**Brief:** Count the lines below that contain the word "distribution" and give only the number.

**Given data:**
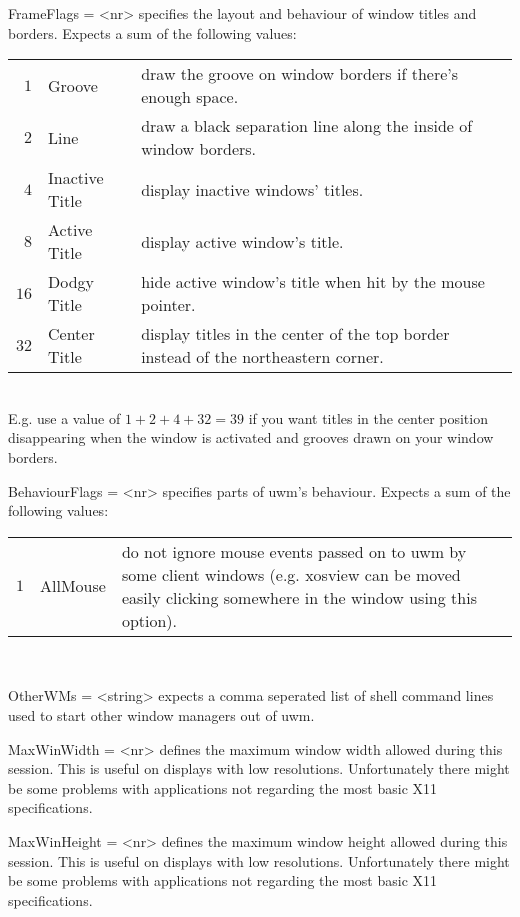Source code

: \documentclass[10pt,a4paper]{article}
\newenvironment{ttdesc}[1]{
   \begin{list}{}{
          \renewcommand{\makelabel}[1]{\texttt{##1\hfill}}}}{\end{list}}
\begin{document}
\begin{ttdesc}{description}
\item[FrameFlags = <nr>] specifies the layout and behaviour of window titles and borders. Expects a sum of the following values:\\
\begin{tabular}{rlp{7cm}l}
$1$  & Groove & draw the groove on window borders if there's enough space.\\
$2$  & Line & draw a black separation line along the inside of window borders.\\
$4$  & Inactive Title & display inactive windows' titles.\\
$8$  & Active Title & display active window's title.\\
$16$ & Dodgy Title & hide active window's title when hit by the mouse pointer.\\
$32$ & Center Title & display titles in the center of the top border instead of the northeastern corner.\\
\end{tabular}\\
E.g. use a value of $1+2+4+32=39$ if you want titles in the center position disappearing when the window is activated and grooves drawn on your window borders. 

\item[BehaviourFlags = <nr>] specifies parts of uwm's behaviour. Expects a sum of the following values:\\
\begin{tabular}{rlp{7cm}l}
$1$  & AllMouse & do not ignore mouse events passed on to uwm by some client windows (e.g. xosview can be moved easily clicking somewhere in the window using this option).\\
\end{tabular}\\

\item[OtherWMs = <string>] expects a comma seperated list of shell command lines used to start other window managers out of uwm.

\item[MaxWinWidth = <nr>] defines the maximum window width allowed during this session. This is useful on displays with low resolutions. Unfortunately there might be some problems with applications not regarding the most basic X11 specifications.

\item[MaxWinHeight = <nr>] defines the maximum window height allowed during this session. This is useful on displays with low resolutions. Unfortunately there might be some problems with applications not regarding the most basic X11 specifications.


\end{ttdesc}
\end{document}
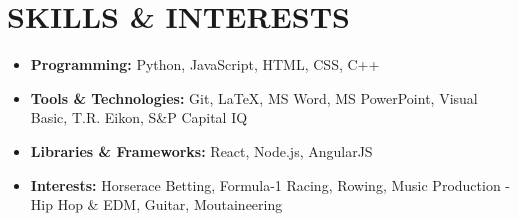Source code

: \documentclass{article}
\begin{document}

\section{SKILLS \& INTERESTS}
\vspace{-2mm}
\begin{itemize}[noitemsep]
\item \textbf{Programming:} Python, JavaScript, HTML, CSS, C++
\item \textbf{Tools \& Technologies:} Git, {\LaTeX}, MS Word, MS PowerPoint, Visual Basic, T.R. Eikon, S\&P Capital IQ
\item \textbf{Libraries \& Frameworks:} React, Node.js, AngularJS
\item \textbf{Interests:} Horserace Betting, Formula-1 Racing, Rowing, Music Production - Hip Hop \& EDM, Guitar, Moutaineering
\end{itemize}
\end{document}
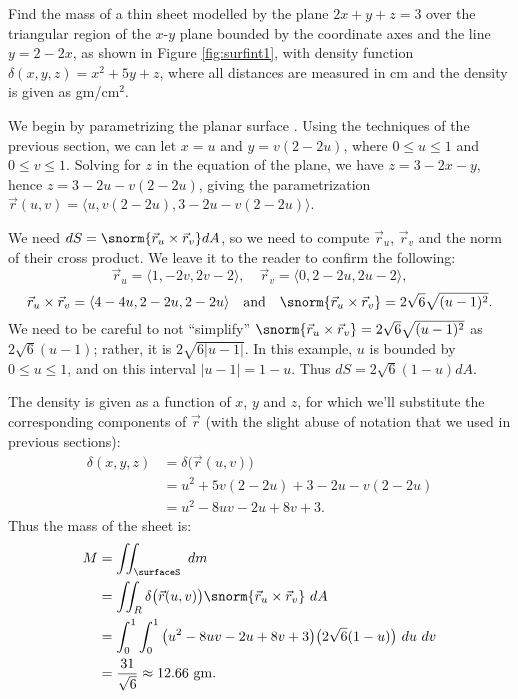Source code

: {Find the mass of a thin sheet modelled by the plane $2x+y+z=3$ over the triangular region of the $x$-$y$ plane bounded by the coordinate axes and the line $y=2-2x$, as shown in Figure \ref{fig:surfint1}, with density function $\delta(x,y,z) = x^2+5y+z$, where all distances are measured in cm and the density is given as gm/cm$^2$. 
}
{We begin by parametrizing the planar surface \surfaceS. Using the techniques of the previous section, we can let $x=u$ and $y=v(2-2u)$, where $0\leq u\leq 1$ and $0\leq v\leq 1$. Solving for $z$ in the equation of the plane, we have $z=3-2x-y$, hence $z = 3-2u-v(2-2u)$, giving the parametrization
$\vec r(u,v) = \langle u, v(2-2u), 3-2u-v(2-2u)\rangle$.


We need $dS=\snorm{\vec r_u\times \vec r_v}dA$, so we need to compute $\vec r_u$, $\vec r_v$ and the norm of their cross product. We leave it to the reader to confirm the following:
\[
\vec r_u = \langle 1,-2v,2v-2\rangle,\quad \vec r_v = \langle 0,2-2u, 2u-2\rangle,
\]
\[
\vec r_u\times \vec r_v = \langle 4-4u,2-2u,2-2u\rangle\quad \text{and}\quad \snorm{\vec r_u\times \vec r_v} = 2\sqrt{6}\sqrt{(u-1)^2}.
\]
We need to be careful to not ``simplify'' $\snorm{\vec r_u\times \vec r_v} = 2\sqrt{6}\sqrt{(u-1)^2}$ as $2\sqrt{6}(u-1)$; rather, it is $2\sqrt{6\lvert u-1\rvert}$. In this example, $u$ is bounded by $0\leq u\leq 1$, and on this interval $\lvert u-1\rvert = 1-u$. Thus $dS = 2\sqrt{6}(1-u)dA$. 

The density is given as a function of $x$, $y$ and $z$, for which we'll substitute the corresponding components of $\vec r$ (with the slight abuse of notation that we used in previous sections): 
\begin{align*}
\delta(x,y,z) &= \delta\big(\vec r(u,v)\big) \\
			&= u^2 + 5v(2-2u)+3-2u-v(2-2u)\\
			&= u^2-8uv-2u+8v+3.
\end{align*}
Thus the mass of the sheet is:
\begin{align*}
M &= \iint_\surfaceS\ dm\\
	&= \iint_R \delta\big(\vec r(u,v)\big)\snorm{\vec r_u\times \vec r_v}\ dA\\
	&= \int_0^1\int_0^1 \big(u^2-8uv-2u+8v+3\big)\big(2\sqrt{6}(1-u)\big)\ du\ dv\\
	&= \frac{31}{\sqrt{6}} \approx 12.66 \text{ gm.}
\end{align*}
}\\

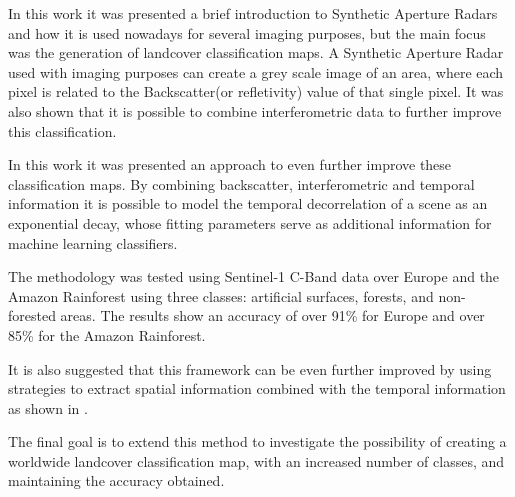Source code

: In this work it was presented a brief introduction to Synthetic Aperture Radars and how it is used nowadays for several imaging purposes, but the main focus was the generation of landcover classification maps. A Synthetic Aperture Radar used with imaging purposes can create a grey scale image of an area, where each pixel is related to the Backscatter(or refletivity) value of that single pixel. It was also shown that it is possible to combine interferometric data to further improve this classification.

In this work it was presented an approach to even further improve these classification maps. By combining backscatter, interferometric and temporal information it is possible to model the temporal decorrelation of a scene as an exponential decay, whose fitting parameters serve as additional information for machine learning classifiers.

The methodology was tested using Sentinel-1 C-Band data over Europe and the Amazon Rainforest using three classes: artificial surfaces, forests, and non-forested areas. The results show an accuracy of over 91\% for Europe and over 85\% for the Amazon Rainforest.

It is also suggested that this framework can be even further improved by using strategies to extract spatial information combined with the temporal information as shown in \cite{rodrigo}.

The final goal is to extend this method to investigate the possibility of creating a worldwide landcover classification map, with an increased number of classes, and maintaining the accuracy obtained.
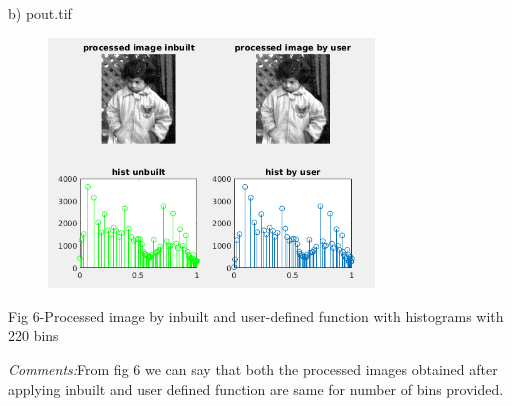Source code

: \documentclass[12pt]{article}
\begin{document}
\vspace{\baselineskip}
\begin{justify}
\tab b) pout.tif\tab \tab 
\end{justify}\par


\vspace{\baselineskip}



\begin{figure}[H]
	\begin{Center}
		\includegraphics[width=3.41in,height=2.61in]{./media/image7.png}
	\end{Center}
\end{figure}



\par

\begin{adjustwidth}{1.0in}{0.0in}
\begin{Center}
Fig 6-Processed image by inbuilt and user-defined function with histograms with 220 bins
\end{Center}\par

\end{adjustwidth}


\vspace{\baselineskip}
\begin{adjustwidth}{1.0in}{0.0in}
\begin{justify}
\textit{Comments:}From fig 6 we can say that both the processed images obtained after applying inbuilt and user defined function are same for number of bins provided.
\end{justify}\par

\end{adjustwidth}
\end{document}
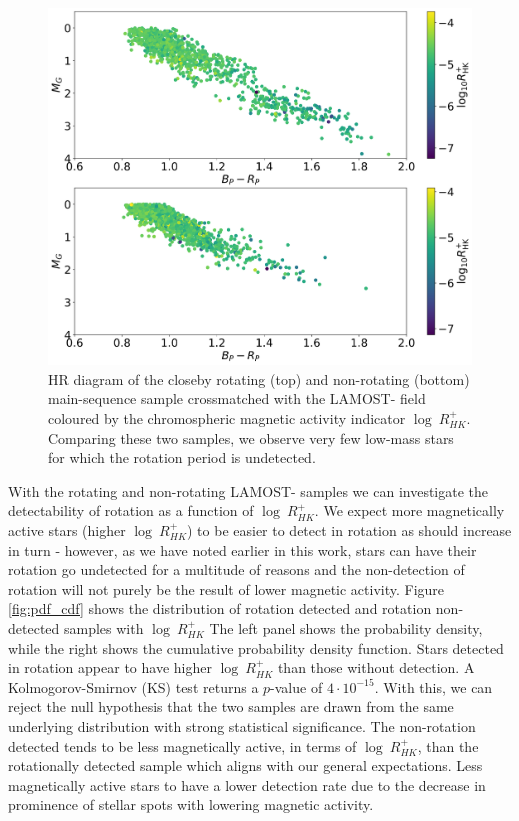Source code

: \begin{figure}
\centering
  \includegraphics[width=\textwidth]{Figures/rot_gap_figures/HR_mag_and_non_rot.png}
  \caption{
  HR diagram of the closeby rotating (top) and non-rotating (bottom) main-sequence sample crossmatched with the LAMOST-\kepler{} field coloured by the chromospheric magnetic activity indicator $\log \ R^{+}_{HK}$.
  Comparing these two samples, we observe very few low-mass stars for which the rotation period is undetected.}
  \label{fig:non_rotating_mag_hr}
\end{figure}

With the rotating and non-rotating LAMOST-\kepler{} samples we can investigate the detectability of rotation as a function of $\log \ R^{+}_{HK}$.
We expect more magnetically active stars (higher $\log \ R^{+}_{HK}$) to be easier to detect in rotation as \rper{} should increase in turn - however, as we have noted earlier in this work, stars can have their rotation go undetected for a multitude of reasons and the non-detection of rotation will not purely be the result of lower magnetic activity.
Figure \ref{fig:pdf_cdf} shows the distribution of rotation detected and rotation non-detected samples with $\log \ R^{+}_{HK}$
The left panel shows the probability density, while the right shows the cumulative probability density function.
Stars detected in rotation appear to have higher $\log \ R^{+}_{HK}$ than those without detection.
A Kolmogorov-Smirnov (KS) test returns a $p$-value of $4 \cdot10^{-15}$.
With this, we can reject the null hypothesis that the two samples are drawn from the same underlying distribution with strong statistical significance.
The non-rotation detected tends to be less magnetically active, in terms of $\log \ R^{+}_{HK}$, than the rotationally detected sample which aligns with our general expectations.
Less magnetically active stars to have a lower detection rate due to the decrease in prominence of stellar spots with lowering magnetic activity.

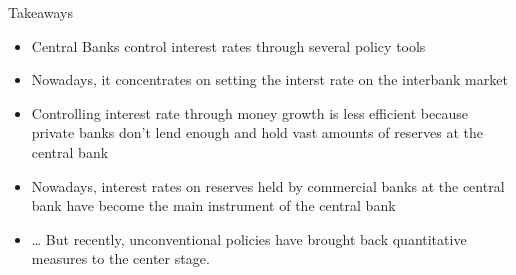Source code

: \documentclass[
  ignorenonframetext,
  aspectratio=169,
]{beamer}
\providecommand{\tightlist}{%
  \setlength{\itemsep}{0pt}\setlength{\parskip}{0pt}}\usepackage{longtable,booktabs,array}
\begin{document}
\begin{frame}{Takeaways}
\begin{itemize}
\tightlist
\item
  Central Banks control interest rates through several policy tools
\item
  Nowadays, it concentrates on setting the interst rate on the interbank
  market
\item
  Controlling interest rate through money growth is less efficient
  because private banks don't lend enough and hold vast amounts of
  reserves at the central bank
\item
  Nowadays, interest rates on reserves held by commercial banks at the
  central bank have become the main instrument of the central bank
\item
  \ldots{} But recently, unconventional policies have brought back
  quantitative measures to the center stage.
\end{itemize}
\end{frame}
\end{document}
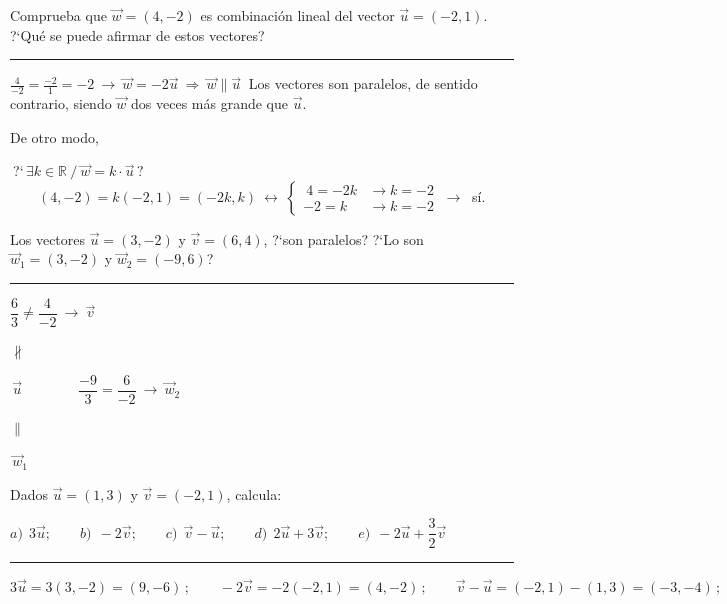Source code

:\vspace{5mm}
\begin{miejercicio}

Comprueba que $\vec w=(4,-2)$ es combinación lineal del vector $\vec u=(-2,1)$. ?`Qué se puede afirmar de estos vectores?

\rule{250pt}{0.1pt}

\vspace{2mm}  $\frac 4{-2}=\frac{-2}{1}= -2 \ \to \ \vec w=-2\vec u \ \Rightarrow \ \vec w \parallel \vec u\ $ Los vectores son paralelos, de sentido contrario, siendo $\vec w$ dos veces más grande que $\vec u$.

\color{gris}
\vspace{4mm} De otro modo, 

\vspace{2mm} $\ $?`$ \, \exists k\in \mathbb R \ / \ \vec w=k \cdot \vec u \, ?$ $\qquad (4,-2)=k(-2,1)=(-2k,k)\ \leftrightarrow \ \begin{cases}
 \ 	4=-2k &\to k=-2 \\ -2=k &\to k=-2 \end{cases} \ \to \ $ sí.
\color{black}
\end{miejercicio}

\begin{miejercicio}

Los vectores $\vec u=(3,-2)$ y $\vec v=(6,4)$, ?`son paralelos? ?`Lo son $\vec w_1=(3,-2)$ y $\vec w_2=(-9,6)$? 

\rule{250pt}{0.1pt}

\vspace{2mm} $\dfrac{6}{3} \neq \dfrac{4}{-2} \ \to \ \vec v  \,$ \begin{Large}{$ \not \parallel$}\end{Large}$\,  \vec u  \qquad \qquad \dfrac{-9}{3}=\dfrac{6}{-2} \ \to \ \vec w_2 \,$\begin{Large}{$ \parallel$}\end{Large}$ \,  \vec w_1$
\end{miejercicio}


\begin{miejercicio}

Dados $\vec u=(1,3)$ y $\vec v=(-2,1)$, calcula:

\vspace{2mm} $a)\ \ 3\vec u; \qquad b)\ \ -2\vec v;\qquad c)\ \ \vec v-\vec u;\qquad d)\ \ 2\vec u+3\vec v;\qquad e)\ \ -2\vec u+\dfrac 3 2 \vec v$

\rule{250pt}{0.1pt}

\vspace{2mm}  $3\vec u=3(3,-2)=(9,-6)\, ; \qquad -2\vec v=-2(-2,1)=(4,-2)\, ; \qquad  \vec v-\vec u=(-2,1)-(1,3)=(-3,-4)\, ; \qquad 2\vec u+3\vec v=2(1,3)+3(-2,1)=(2,6)+(-6,3)=(-4,9)\, ; \qquad -2\vec u+\frac 32 \vec v=-2(1,3)+\frac 3 2 (-2,1)=(-2,-6)+(-3,\frac 3 2)=(-5,-\frac 9 2) $
\end{miejercicio}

**Solution to the problem:** 2